Stanislau Listratsenka
Stanislau Listratsenka

Reputation: 680

Accidental override: The following declarations have the same JVM signature error on specific classes hierarchy

Here I found many similar questions, but not one solution did not help me because of the specifics of my problem. I have the following class hierarchy:

com.package.ParentInterface.java

public interface ParentInterface {
    void setMessages(Collection<String> var1);
}

com.package.ParentClass.java

public class ParentClass {
    protected Collection messages;

    public void setMessages(Collection messages)
    {
        this.messages = messages;
    }
}

com.package.ChildClass.java

public class ChildClass extends ParentClass implements ParentInterface {
}

com.package.KotlinClass.kt

class KotlinClass: ChildClass()

In the last Kotlin class I have following error: `Class 'KotlinClass' is not abstract and does not implement base class member public abstract fun setMessages(var1: (Mutable)Collection!): Unit defined in com.package.ChildClass.

When I accept the proposal of generating a method implementation using the IDE, I have:

override fun setMessages(var1: MutableCollection<String>?) { }

and I get the following error on the generated method:

Accidental override: The following declarations have the same JVM signature (setMessages(Ljava/util/Collection;)V):

And I can only change KotlinClass, because other classes are classes of a third-party library in Java. Help someone, please, I have already spent a lot of time on this problem.

Upvotes: 3

Views: 3394

Answers (3)

Forichok
Forichok

Reputation: 1

I encountered a JVM signature clash in Kotlin when working with a class that interacts with Java. The issue was with two setErrorMessages methods having the same JVM signature after Kotlin-to-Java bytecode compilation. To resolve this, I extended a Java class and overrode the method in Kotlin, ensuring compatibility and avoiding the clash. Here's the solution:

public class KotlinJiraWebActionSupport extends JiraWebActionSupport {

  @Override
  public void setErrorMessages(Collection errorMessages) {
    this.errorMessages = errorMessages;
  }
}

Upvotes: 0

Jfm Meyers
Jfm Meyers

Reputation: 151

I had a similar issue to this one however it was in how the class inherentence was being worked out. it involved a function getInfo being defined with both nullable and nonullable arguments

class ChangeFormNPC(input: ByteBuffer, flags: Flags.Int, context: ESSContext) : ess.GeneralElement(), ChangeFormData {
override fun getInfo(analysis: resaver.Analysis?, save: ess.ESS?): String { return ""}
}

what i mean by this is that in the above class definition ess.GeneralElement() was where the problem was occurring

in that other class

open class GeneralElement protected constructor() : Element {
open fun getInfo(analysis: Analysis, save: ESS): String { return "" }
}

error message observed

<somepath>\ChangeFormNPC.kt: (42, 5): Accidental override: The following declarations have the same JVM signature (getInfo(Lresaver/Analysis;Less/ESS;)Ljava/lang/String;):
    fun getInfo(analysis: Analysis, save: ESS): String defined in ess.ChangeFormNPC
    fun getInfo(analysis: Analysis?, save: ESS?): String defined in ess.ChangeFormNPC

the confusing part (at least to me at the time) was that it showed the same function with different null-able properties.

the fix was to add the nullable specifier to the arguments of getinfo in the GeneralElement class. This made the getinfo functions equal and removed the error.

Upvotes: 0

Alright, the answer is actually not as strict as it may seem - yes and no. You can overcome this limitation with pure kotlin but you will loose some functionality in the process/may introduce some unwanted but obvious errors in the process, so you should really investigate where this method is used before proceeding, because you need to basically "cut off" this method entirely in order to fix compilation errors.

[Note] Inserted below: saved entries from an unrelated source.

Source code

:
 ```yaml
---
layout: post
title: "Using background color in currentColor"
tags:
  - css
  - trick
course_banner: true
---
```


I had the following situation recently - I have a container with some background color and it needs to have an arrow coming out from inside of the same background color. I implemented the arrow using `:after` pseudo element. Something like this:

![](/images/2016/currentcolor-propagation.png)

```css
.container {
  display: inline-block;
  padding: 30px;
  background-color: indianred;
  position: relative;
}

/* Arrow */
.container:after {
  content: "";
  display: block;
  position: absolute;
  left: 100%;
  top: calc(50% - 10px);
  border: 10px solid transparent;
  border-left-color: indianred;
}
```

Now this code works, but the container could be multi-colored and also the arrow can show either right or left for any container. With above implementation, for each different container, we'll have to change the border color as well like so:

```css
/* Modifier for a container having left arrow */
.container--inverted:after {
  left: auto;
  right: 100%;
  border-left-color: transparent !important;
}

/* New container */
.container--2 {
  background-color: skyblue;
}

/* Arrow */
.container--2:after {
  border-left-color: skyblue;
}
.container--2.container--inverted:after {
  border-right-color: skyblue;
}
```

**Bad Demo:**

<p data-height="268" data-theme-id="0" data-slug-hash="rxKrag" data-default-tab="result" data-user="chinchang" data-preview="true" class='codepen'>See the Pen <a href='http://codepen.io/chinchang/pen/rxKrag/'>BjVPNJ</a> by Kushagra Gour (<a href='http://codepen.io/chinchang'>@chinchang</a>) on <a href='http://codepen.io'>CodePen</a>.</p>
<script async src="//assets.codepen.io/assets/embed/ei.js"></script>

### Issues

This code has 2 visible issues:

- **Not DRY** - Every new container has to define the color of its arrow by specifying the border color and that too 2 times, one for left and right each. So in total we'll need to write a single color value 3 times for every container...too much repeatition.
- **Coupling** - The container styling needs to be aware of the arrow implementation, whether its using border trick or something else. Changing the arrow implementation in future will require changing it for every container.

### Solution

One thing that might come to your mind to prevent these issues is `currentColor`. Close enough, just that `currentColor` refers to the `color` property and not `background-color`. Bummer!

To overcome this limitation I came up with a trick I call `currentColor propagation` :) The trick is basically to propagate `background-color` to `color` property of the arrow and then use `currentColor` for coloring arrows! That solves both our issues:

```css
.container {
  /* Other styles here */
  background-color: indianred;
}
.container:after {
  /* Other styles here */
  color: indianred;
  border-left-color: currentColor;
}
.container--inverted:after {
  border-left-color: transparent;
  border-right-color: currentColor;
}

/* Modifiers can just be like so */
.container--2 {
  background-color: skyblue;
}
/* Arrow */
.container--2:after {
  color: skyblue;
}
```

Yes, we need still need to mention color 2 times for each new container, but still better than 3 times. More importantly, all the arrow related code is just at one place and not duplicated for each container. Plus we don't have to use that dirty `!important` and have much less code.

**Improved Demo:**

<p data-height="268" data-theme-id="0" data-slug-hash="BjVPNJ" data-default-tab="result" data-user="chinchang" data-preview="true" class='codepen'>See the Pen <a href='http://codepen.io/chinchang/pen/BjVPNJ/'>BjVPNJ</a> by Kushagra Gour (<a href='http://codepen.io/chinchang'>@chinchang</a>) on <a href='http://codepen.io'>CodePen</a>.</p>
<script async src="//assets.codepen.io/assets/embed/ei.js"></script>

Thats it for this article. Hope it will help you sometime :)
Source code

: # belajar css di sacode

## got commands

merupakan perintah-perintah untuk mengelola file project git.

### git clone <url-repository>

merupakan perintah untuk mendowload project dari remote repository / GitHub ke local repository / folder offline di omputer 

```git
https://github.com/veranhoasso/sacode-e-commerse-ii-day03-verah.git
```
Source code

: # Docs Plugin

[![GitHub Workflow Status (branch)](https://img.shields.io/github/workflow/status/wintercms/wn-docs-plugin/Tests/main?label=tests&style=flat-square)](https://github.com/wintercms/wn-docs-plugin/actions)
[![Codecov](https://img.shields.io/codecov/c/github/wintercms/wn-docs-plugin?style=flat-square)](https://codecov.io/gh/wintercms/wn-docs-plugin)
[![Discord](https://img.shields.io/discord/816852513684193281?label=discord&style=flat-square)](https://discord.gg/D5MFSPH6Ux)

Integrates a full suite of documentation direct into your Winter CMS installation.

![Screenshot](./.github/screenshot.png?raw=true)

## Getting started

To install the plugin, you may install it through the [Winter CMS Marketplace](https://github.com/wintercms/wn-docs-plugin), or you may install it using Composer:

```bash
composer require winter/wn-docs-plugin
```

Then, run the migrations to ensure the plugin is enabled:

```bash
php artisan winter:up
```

So in your specific case I know you develop Atlassian plugin for Jira on Kotlin. That is kind of essential, because we know that this method can be avoided in your case.

The problem class is: com.atlassian.jira.web.action.JiraWebActionSupport

it implements interface: com.atlassian.jira.util.ErrorCollection

and the culprit method is: void setErrorMessages(Collection<String> var1);

ParentClass is webwork.action.ActionSupport

and it contains protected Collection errorMessages;

and that's how you can cut off this dead limb:

open class SpecificAction : JiraWebActionSupport() {
    override fun setErrorMessages(p0: MutableCollection<String>?) = TODO()
    ...
}

In your case Java override is of course more preferable, as you don't loose anything and don't introduce potential errors, but if you need only kotlin and sure that you don't/won't use this method - this little dirty hack will help.